Suite à mon dernier ‘post’, la journaliste RTBF Safia Kessas m’a contacté. Elle m’a invité à voir le sujet en question, désormais accessible sur internet, en m’assurant qu’elle n’avait jamais eu l’intention de piéger qui que ce soit. J’ai visionné son documentaire et je dois reconnaître que son travail journalistique est honnête. J’ai surtout apprécié le passage de la manifestation devant un centre d’avortement, où les jeunes pro-life se font arroser de tomates par des contre-manifestants – tout en restant calmes et dignes. Je maintiens cependant que le regard décalé d’une émission telle que « Tout ça ne nous rendra pas le Congo », n’est pas idéal pour traiter avec justesse et délicatesse d’une question aussi grave que l’avortement. Mais d’autres objecteront que tout est bon à prendre pour faire passer son message dans les médias.
Lors de notre conversation téléphonique, Madame Kessas a surtout voulu affirmer qu’elle ne se reconnaissait pas dans l’expression « taper sur… » Cette déclaration de sa part se retrouvait dans un article du quotidien « le Soir » et m’avait fait réagir. La journaliste RTBF a précisé qu’elle n’avait pas donné d’interview au « Soir », mais que cette phrase était sortie du contexte d’une conversation informelle avec une consœur.
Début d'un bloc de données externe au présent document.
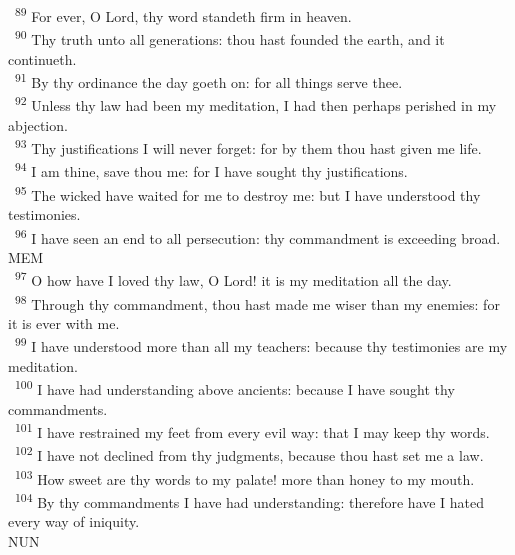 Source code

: \documentclass[a5paper,12pt]{article}
\begin{document}
\begin{multicols*}{2}
~\textsuperscript{89} For ever, O Lord, thy word standeth firm in heaven.\\
~\textsuperscript{90} Thy truth unto all generations: thou hast founded the earth, and it continueth.\\
~\textsuperscript{91} By thy ordinance the day goeth on: for all things serve thee.\\
~\textsuperscript{92} Unless thy law had been my meditation, I had then perhaps perished in my abjection.\\
~\textsuperscript{93} Thy justifications I will never forget: for by them thou hast given me life.\\
~\textsuperscript{94} I am thine, save thou me: for I have sought thy justifications.\\
~\textsuperscript{95} The wicked have waited for me to destroy me: but I have understood thy testimonies.\\
~\textsuperscript{96} I have seen an end to all persecution: thy commandment is exceeding broad.\\

MEM\\

~\textsuperscript{97} O how have I loved thy law, O Lord! it is my meditation all the day.\\
~\textsuperscript{98} Through thy commandment, thou hast made me wiser than my enemies: for it is ever with me.\\
~\textsuperscript{99} I have understood more than all my teachers: because thy testimonies are my meditation.\\
~\textsuperscript{100} I have had understanding above ancients: because I have sought thy commandments.\\
~\textsuperscript{101} I have restrained my feet from every evil way: that I may keep thy words.\\
~\textsuperscript{102} I have not declined from thy judgments, because thou hast set me a law.\\
~\textsuperscript{103} How sweet are thy words to my palate! more than honey to my mouth.\\
~\textsuperscript{104} By thy commandments I have had understanding: therefore have I hated every way of iniquity.\\

NUN\\


\end{multicols*}
\end{document}
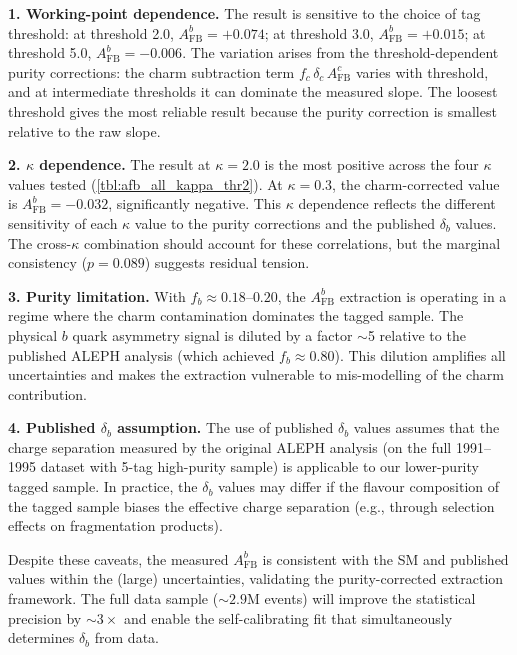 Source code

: \documentclass[11pt,a4paper]{article}
\begin{document}
\textbf{1. Working-point dependence.}
The result is sensitive to the choice of tag threshold:
at threshold 2.0, $A_\text{FB}^b = +0.074$;
at threshold 3.0, $A_\text{FB}^b = +0.015$;
at threshold 5.0, $A_\text{FB}^b = -0.006$.
The variation arises from the threshold-dependent purity
corrections: the charm subtraction term
$f_c\,\delta_c\,A_\text{FB}^c$ varies with threshold, and at
intermediate thresholds it can dominate the measured slope.
The loosest threshold gives the most reliable result because the
purity correction is smallest relative to the raw slope.

\textbf{2. $\kappa$ dependence.}
The result at $\kappa = 2.0$ is the most positive across the
four $\kappa$ values tested (\cref{tbl:afb_all_kappa_thr2}).
At $\kappa = 0.3$, the charm-corrected value is
$A_\text{FB}^b = -0.032$, significantly negative.
This $\kappa$ dependence reflects the different sensitivity of
each $\kappa$ value to the purity corrections and the published
$\delta_b$ values.
The cross-$\kappa$ combination should account for these
correlations, but the marginal consistency ($p = 0.089$)
suggests residual tension.

\textbf{3. Purity limitation.}
With $f_b \approx 0.18$--$0.20$, the $A_\text{FB}^b$
extraction is operating in a regime where the charm contamination
dominates the tagged sample.
The physical $b$ quark asymmetry signal is diluted by a factor
$\sim$5 relative to the published ALEPH analysis (which achieved
$f_b \approx 0.80$).
This dilution amplifies all uncertainties and makes the extraction
vulnerable to mis-modelling of the charm contribution.

\textbf{4. Published $\delta_b$ assumption.}
The use of published $\delta_b$ values assumes that the charge
separation measured by the original ALEPH analysis (on the full
1991--1995 dataset with 5-tag high-purity sample) is applicable
to our lower-purity tagged sample.
In practice, the $\delta_b$ values may differ if the flavour
composition of the tagged sample biases the effective charge
separation (e.g., through selection effects on fragmentation
products).

Despite these caveats, the measured $A_\text{FB}^b$ is consistent
with the SM and published values within the (large) uncertainties,
validating the purity-corrected extraction framework.
The full data sample (${\sim}2.9$M events) will improve the statistical
precision by $\sim 3\times$ and enable the self-calibrating fit
that simultaneously determines $\delta_b$ from data.
\end{document}

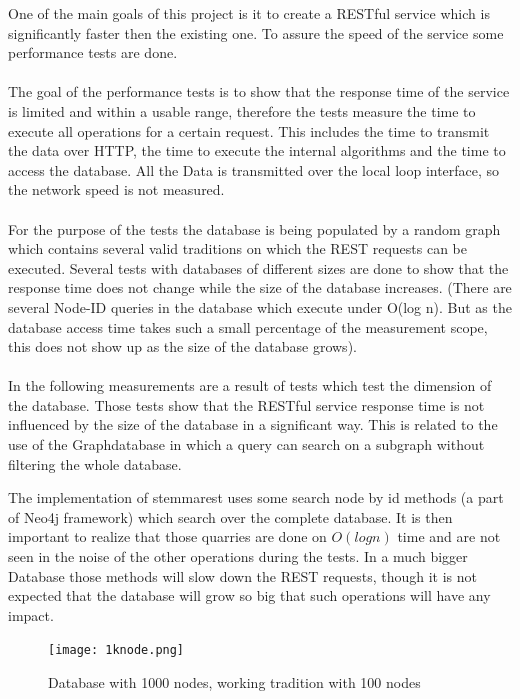 \documentclass[11pt,fleqn,openany]{book} %
\begin{document}
One of the main goals of this project is it to create a  RESTful service which is significantly faster then the existing one. To assure the speed of the service some performance tests are done. 
\\ \quad \\
The goal of the performance tests is to show that the response time of the service is limited and within a usable range, therefore the tests measure the time to execute all operations for a certain request. This includes the time to transmit the data over HTTP, the time to execute the internal algorithms and the time to access the database. All the Data is transmitted over the local loop interface, so the network speed is not measured. 
\\ \quad \\
For the purpose of the tests the database is being populated by a random graph which contains several valid traditions on which the REST requests can be executed. Several tests with databases of different sizes are done to show that the response time does not change while the size of the database increases. (There are several Node-ID queries in the database which execute under O(log n). But as the database access time takes such a small percentage of the measurement scope, this does not show up as the size of the database grows).
\\ \quad \\
In the following measurements are a result of tests which test the dimension of the database. Those tests show that the RESTful service response time is not influenced by the size of the database in a significant way. This is related to the use of the Graphdatabase in which a query can search on a subgraph without filtering the whole database. 
\begin{remark}
The implementation of stemmarest uses some search node by id methods (a part of Neo4j framework) which search over the complete database. It is then important to realize that those quarries are done on $O(log n)$ time and are not seen in the noise of the other operations during the tests. In a much bigger Database those methods will slow down the REST requests, though it is not expected that the database will grow so big that such operations will have any impact.
\end{remark} 

\begin{figure}[h!]
  \caption{Database with 1000 nodes,  working tradition with 100 nodes }
  \centering
    \texttt{[image: 1knode.png]}
\end{figure}
\end{document}
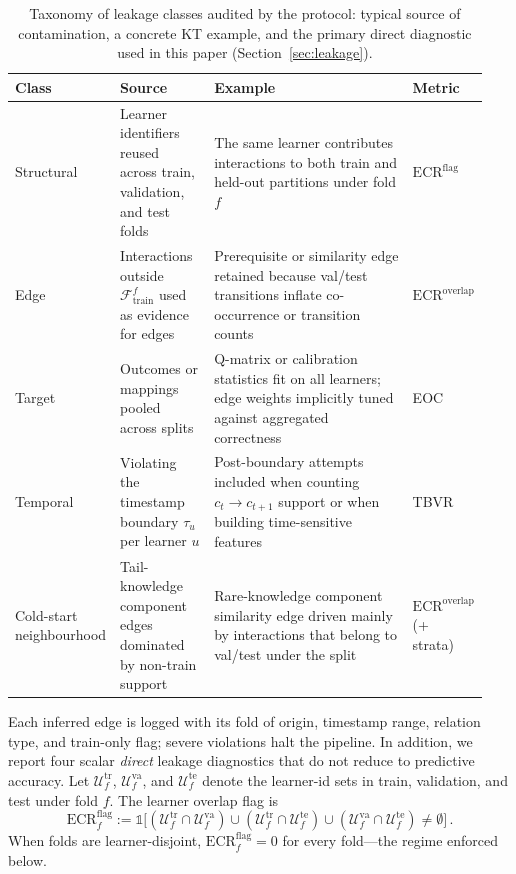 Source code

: \documentclass[runningheads]{llncs}
\newcommand{\KC}{knowledge component}
\begin{document}
\begin{table}[!t]
\centering
\caption{Taxonomy of leakage classes audited by the protocol: typical
source of contamination, a concrete KT example, and the primary
direct diagnostic used in this paper (Section~\ref{sec:leakage}).}
\label{tab:leakage-taxonomy}
\footnotesize
\setlength{\tabcolsep}{4pt}
\begin{tabular}{@{}p{0.14\linewidth} p{0.20\linewidth} p{0.44\linewidth} p{0.16\linewidth}@{}}
\toprule
Class & Source & Example & Metric \\
\midrule
Structural &
Learner identifiers reused across train, validation, and test folds &
The same learner contributes interactions to both train and held-out partitions under fold $f$ &
$\mathrm{ECR}^{\mathrm{flag}}$ \\
Edge &
Interactions outside $\mathcal{F}_{\text{train}}^f$ used as evidence for edges &
Prerequisite or similarity edge retained because val/test transitions inflate co-occurrence or transition counts &
$\mathrm{ECR}^{\mathrm{overlap}}$ \\
Target &
Outcomes or mappings pooled across splits &
Q-matrix or calibration statistics fit on all learners; edge weights implicitly tuned against aggregated correctness &
EOC \\
Temporal &
Violating the timestamp boundary $\tau_u$ per learner $u$ &
Post-boundary attempts included when counting $c_t\!\to\!c_{t+1}$ support or when building time-sensitive features &
TBVR \\
Cold-start neighbourhood &
Tail-\KC{} edges dominated by non-train support &
Rare-\KC{} similarity edge driven mainly by interactions that belong to val/test under the split &
$\mathrm{ECR}^{\mathrm{overlap}}$ (+ strata) \\
\bottomrule
\end{tabular}
\end{table}

Each inferred edge is logged with its fold of origin, timestamp range,
relation type, and train-only flag; severe violations halt the pipeline.
In addition, we report four scalar \emph{direct} leakage diagnostics that do
not reduce to predictive accuracy. Let $\mathcal{U}^{\mathrm{tr}}_f$,
$\mathcal{U}^{\mathrm{va}}_f$, and $\mathcal{U}^{\mathrm{te}}_f$ denote the
learner-id sets in train, validation, and test under fold $f$. The learner overlap flag is
\begin{equation}
\mathrm{ECR}^{\mathrm{flag}}_f := \mathbb{1}\big[
(\mathcal{U}^{\mathrm{tr}}_f \cap \mathcal{U}^{\mathrm{va}}_f) \cup
(\mathcal{U}^{\mathrm{tr}}_f \cap \mathcal{U}^{\mathrm{te}}_f) \cup
(\mathcal{U}^{\mathrm{va}}_f \cap \mathcal{U}^{\mathrm{te}}_f)
\neq \emptyset
\big]\,.
\label{eq:ecr-flag}
\end{equation}
When folds are learner-disjoint, $\mathrm{ECR}^{\mathrm{flag}}_f=0$ for every fold---the regime enforced below.
\end{document}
Madame Kessas m’expliqua que pareille expression ne reflétait nullement sa conception du journalisme – bien au contraire.
Comme ce blog a pour objectif de permettre le débat d’idées dans le respect des personnes, je me suis engagé à informer les lecteurs de ce blog de sa réaction, que je salue. Mon plus cher souhait est que l’expression « taper sur » – et plus encore, l’attitude agressive dont elle est le reflet – disparaisse des rédactions.
Merci pour la mise au point. J’emploie aussi parfois des tournures « informelles » qui sont rarement heureuses. Bien sûr, les miennes ne sont jamais publiées. En tout cas, tout ce qui va dans le sens du respect mutuel me plaît. Cette mise au point y contribue.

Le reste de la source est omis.